Allusions to Royalty are everywhere here. Each floor is named after a country’s monarchy and each room a King or Queen. We were offered interconnecting rooms on the fourth floor – ‘Italian Kings’ and spent the night under a portrait of Umberto II, the last King of Italy (who, rumour has it, was no stranger to a bedroom that wasn’t his.)

Our rooms weren’t in the original building, but in a linked 1960’s tower block extension. They were a decent size. Although the décor was a little dated, the bathrooms looked much newer. All 221 bedrooms come with superfast fibre optic Wi-Fi, satellite TV and 24-hour room service. Apparently the hotel also offers luxurious rooms with four-poster beds with Tencel mattress toppers, roll-top baths, and Nespresso coffee machines, but not for us. We had a bulb missing in one of our bedside lamps. After a call to reception, it was fixed within the hour. We set up the dog crate in one corner and went to explore the city.

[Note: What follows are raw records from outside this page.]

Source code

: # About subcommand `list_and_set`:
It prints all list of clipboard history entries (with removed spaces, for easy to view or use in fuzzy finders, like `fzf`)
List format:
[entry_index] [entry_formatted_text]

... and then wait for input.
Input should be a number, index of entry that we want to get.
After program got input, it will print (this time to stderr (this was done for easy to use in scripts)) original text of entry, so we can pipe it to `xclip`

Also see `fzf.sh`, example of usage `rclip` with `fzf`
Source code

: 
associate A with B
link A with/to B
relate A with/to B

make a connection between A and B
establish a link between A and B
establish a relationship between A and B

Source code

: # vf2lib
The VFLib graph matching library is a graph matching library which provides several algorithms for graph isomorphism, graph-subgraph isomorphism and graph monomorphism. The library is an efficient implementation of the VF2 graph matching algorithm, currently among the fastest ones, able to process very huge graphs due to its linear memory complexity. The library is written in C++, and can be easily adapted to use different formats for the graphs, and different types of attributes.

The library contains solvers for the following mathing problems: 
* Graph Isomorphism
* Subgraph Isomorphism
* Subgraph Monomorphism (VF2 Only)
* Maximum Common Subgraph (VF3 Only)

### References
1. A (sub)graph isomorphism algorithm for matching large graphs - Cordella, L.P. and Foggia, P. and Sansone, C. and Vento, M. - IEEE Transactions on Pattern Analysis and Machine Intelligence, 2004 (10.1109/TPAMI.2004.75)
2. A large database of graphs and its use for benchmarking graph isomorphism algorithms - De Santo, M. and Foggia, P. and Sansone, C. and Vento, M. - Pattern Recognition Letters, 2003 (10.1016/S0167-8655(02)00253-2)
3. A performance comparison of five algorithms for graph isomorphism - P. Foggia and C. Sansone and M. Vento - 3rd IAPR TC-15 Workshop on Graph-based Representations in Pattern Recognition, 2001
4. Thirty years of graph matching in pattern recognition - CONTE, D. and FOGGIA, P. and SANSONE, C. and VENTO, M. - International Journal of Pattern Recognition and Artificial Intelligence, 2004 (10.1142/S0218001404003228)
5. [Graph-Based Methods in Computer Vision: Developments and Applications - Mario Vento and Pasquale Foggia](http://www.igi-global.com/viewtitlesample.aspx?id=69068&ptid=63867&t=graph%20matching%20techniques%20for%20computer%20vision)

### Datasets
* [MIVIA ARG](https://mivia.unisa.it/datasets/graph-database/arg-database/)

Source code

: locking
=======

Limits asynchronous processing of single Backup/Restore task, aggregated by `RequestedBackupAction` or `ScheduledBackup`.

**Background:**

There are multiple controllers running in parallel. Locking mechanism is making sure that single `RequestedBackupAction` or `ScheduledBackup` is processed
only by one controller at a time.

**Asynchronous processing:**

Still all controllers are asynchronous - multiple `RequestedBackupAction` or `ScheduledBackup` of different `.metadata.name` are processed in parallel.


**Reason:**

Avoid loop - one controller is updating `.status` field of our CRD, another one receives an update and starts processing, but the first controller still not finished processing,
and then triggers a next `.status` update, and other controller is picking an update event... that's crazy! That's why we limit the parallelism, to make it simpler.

It’s an easy 10-minute walk into Chester which is the kind of city you’d take foreign visitors around, pretending that picturesque black and white fronted buildings, a two-tiered shopping gallery, a medieval cathedral, and the ruins of the largest Roman amphitheatre in Britain was standard.

Must-visit dog friendly places? Check out the new revamped Chester Market Hall which has an eclectic range of food and drink stalls (although I preferred it when it sold second hand books and trays of eggs piled high.) You should also make time to go to the wonderful Vin Santo, a wine shop and bar set within the walls of Chester’s 13th Century crypted cellars.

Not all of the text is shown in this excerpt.